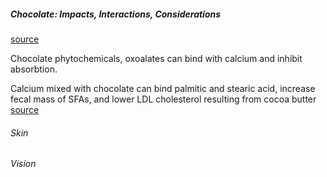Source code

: ##### Chocolate: Impacts, Interactions, Considerations
[source](https://www.sciencedirect.com/science/article/pii/S027869152100154X#)

Chocolate phytochemicals, oxoalates can bind with calcium and inhibit absorbtion.

Calcium mixed with chocolate can bind palmitic and stearic acid, increase fecal mass of SFAs, and lower LDL cholesterol resulting from cocoa butter [source](https://pubmed.ncbi.nlm.nih.gov/11157320/)

###### Skin

###### Vision




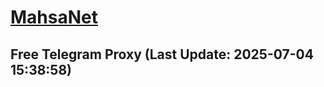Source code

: 
# [MahsaNet](https://t.me/mahsa_net)
## Free Telegram Proxy (Last Update: 2025-07-04 15:38:58)

    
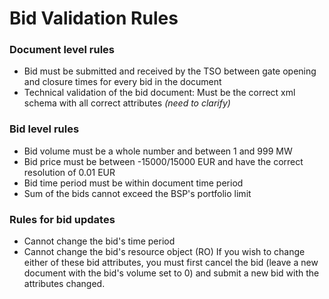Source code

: # Bid Validation Rules
### Document level rules
* Bid must be submitted and received by the TSO between gate opening and closure times for every bid in the document
* Technical validation of the bid document: Must be the correct xml schema with all correct attributes *(need to clarify)*

### Bid level rules
* Bid volume must be a whole number and between 1 and 999 MW
* Bid price must be between -15000/15000 EUR and have the correct resolution of 0.01 EUR
* Bid time period must be within document time period
* Sum of the bids cannot exceed the BSP's portfolio limit

### Rules for bid updates
* Cannot change the bid's time period
* Cannot change the bid's resource object (RO)
If you wish to change either of these bid attributes, you must first cancel the bid (leave a new document with the bid's volume set to 0) and submit a new bid with  the attributes changed.
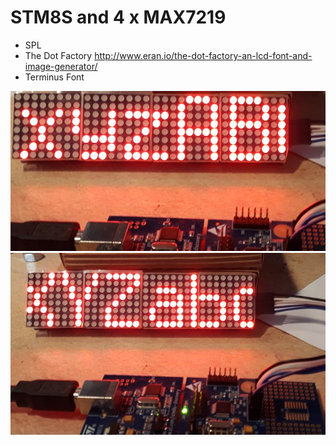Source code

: STM8S and 4 x MAX7219
==========================

* SPL
* The Dot Factory <http://www.eran.io/the-dot-factory-an-lcd-font-and-image-generator/>
* Terminus Font

![](foto1.jpeg)
![](foto2.jpeg)
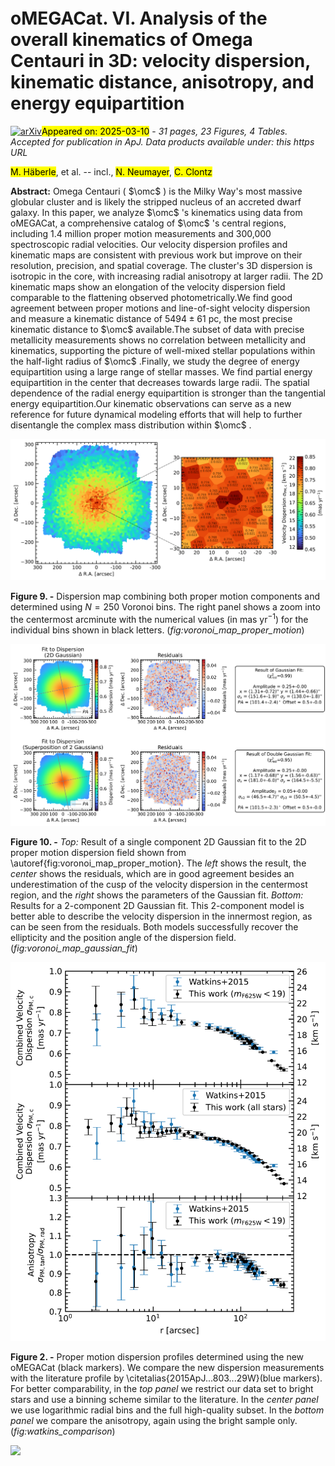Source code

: <div class="macros" style="visibility:hidden;">
$\newcommand{\ensuremath}{}$
$\newcommand{\xspace}{}$
$\newcommand{\object}[1]{\texttt{#1}}$
$\newcommand{\farcs}{{.}''}$
$\newcommand{\farcm}{{.}'}$
$\newcommand{\arcsec}{''}$
$\newcommand{\arcmin}{'}$
$\newcommand{\ion}[2]{#1#2}$
$\newcommand{\textsc}[1]{\textrm{#1}}$
$\newcommand{\hl}[1]{\textrm{#1}}$
$\newcommand{\footnote}[1]{}$
$\newcommand{\vdag}{(v)^\dagger}$
$\newcommand$
$\newcommand$
$\newcommand{\todo}[1]{{\textcolor{red}{TODO: #1}}}$
$\newcommand$
$\newcommand{\revision}[1]{{\textcolor{blue}{\textbf{#1}}}}$
$\newcommand{\sectionautorefname}{Section}$
$\newcommand{\subsectionautorefname}{Section}$
$\newcommand{\subsubsectionautorefname}{Section}$
$\newcommand{\figureautorefname}{Fig.}$</div>



<div id="title">

# oMEGACat. VI. Analysis of the overall kinematics of Omega Centauri in 3D: velocity dispersion, kinematic distance, anisotropy, and energy equipartition

</div>
<div id="comments">

[![arXiv](https://img.shields.io/badge/arXiv-2503.04903-b31b1b.svg)](https://arxiv.org/abs/2503.04903)<mark>Appeared on: 2025-03-10</mark> -  _31 pages, 23 Figures, 4 Tables. Accepted for publication in ApJ. Data products available under: this https URL_

</div>
<div id="authors">

<mark>M. Häberle</mark>, et al. -- incl., <mark>N. Neumayer</mark>, <mark>C. Clontz</mark>

</div>
<div id="abstract">

**Abstract:** Omega Centauri ( $\omc$ ) is the Milky Way's most massive globular cluster and is likely the stripped nucleus of an accreted dwarf galaxy. In this paper, we analyze $\omc$ 's kinematics using data from oMEGACat, a comprehensive catalog of $\omc$ 's central regions, including 1.4 million proper motion measurements and 300,000 spectroscopic radial velocities.  Our velocity dispersion profiles and kinematic maps are consistent with previous work but improve on their resolution, precision, and spatial coverage.  The cluster's 3D dispersion is isotropic in the core, with increasing radial anisotropy at larger radii. The 2D kinematic maps show an elongation of the velocity dispersion field comparable to the flattening observed photometrically.We find good agreement between proper motions and line-of-sight velocity dispersion and measure a kinematic distance of $5494\pm61$ pc, the most precise kinematic distance to $\omc$ available.The subset of data with precise metallicity measurements shows no correlation between metallicity and kinematics, supporting the picture of well-mixed stellar populations within the half-light radius of $\omc$ .Finally, we study the degree of energy equipartition using a large range of stellar masses. We find partial energy equipartition in the center that decreases towards large radii. The spatial dependence of the radial energy equipartition is stronger than the tangential energy equipartition.Our kinematic observations can serve as a new reference for future dynamical modeling efforts that will help to further disentangle the complex mass distribution within $\omc$ .

</div>

<div id="div_fig1">

<img src="tmp_2503.04903/./revision1_old_data_velocity_dispersion_map_n250_with_zoom.png" alt="Fig9" width="100%"/>

**Figure 9. -** Dispersion map combining both proper motion components and determined using $N=250$ Voronoi bins. The right panel shows a zoom into the centermost arcminute with the numerical values (in mas yr$^{-1}$) for the individual bins shown in black letters. (*fig:voronoi_map_proper_motion*)

</div>
<div id="div_fig2">

<img src="tmp_2503.04903/./velocity_dispersion_Gaussian_Fits.png" alt="Fig10" width="100%"/>

**Figure 10. -** _Top:_ Result of a single component 2D Gaussian fit to the 2D proper motion dispersion field shown from \autoref{fig:voronoi_map_proper_motion}. The _left_ shows the result, the _center_ shows the residuals, which are in good agreement besides an underestimation of the cusp of the velocity dispersion in the centermost region, and the _right_ shows the parameters of the Gaussian fit. _Bottom:_ Results for a 2-component 2D Gaussian fit. This 2-component model is better able to describe the velocity dispersion in the innermost region, as can be seen from the residuals. Both models successfully recover the ellipticity and the position angle of the dispersion field. (*fig:voronoi_map_gaussian_fit*)

</div>
<div id="div_fig3">

<img src="tmp_2503.04903/./revision1_watkins_comparison.png" alt="Fig2" width="100%"/>

**Figure 2. -** Proper motion dispersion profiles determined using the new oMEGACat (black markers). We compare the new dispersion measurements with the literature profile by \citetalias{2015ApJ...803...29W}(blue markers). For better comparability, in the _top panel_ we restrict our data set to bright stars and use a binning scheme similar to the literature. In the _center panel_ we use logarithmic radial bins and the full high-quality subset. In the _bottom panel_ we compare the anisotropy, again using the bright sample only. (*fig:watkins_comparison*)

</div><div id="qrcode"><img src=https://api.qrserver.com/v1/create-qr-code/?size=100x100&data="https://arxiv.org/abs/2503.04903"></div>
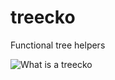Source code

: # treecko
Functional tree helpers

![What is a treecko][treecko]

[treecko]: http://vignette3.wikia.nocookie.net/pokemontowerdefense3/images/c/c1/Treecko.jpg/revision/latest?cb=20140803080131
* * * *
> **TO DO**
Every line with "treecko" in it should be copied from the entries above.

> **ANSWER SECTION**
: # treecko
![What is a treecko][treecko]
[treecko]: http://vignette3.wikia.nocookie.net/pokemontowerdefense3/images/c/c1/Treecko.jpg/revision/latest?cb=20140803080131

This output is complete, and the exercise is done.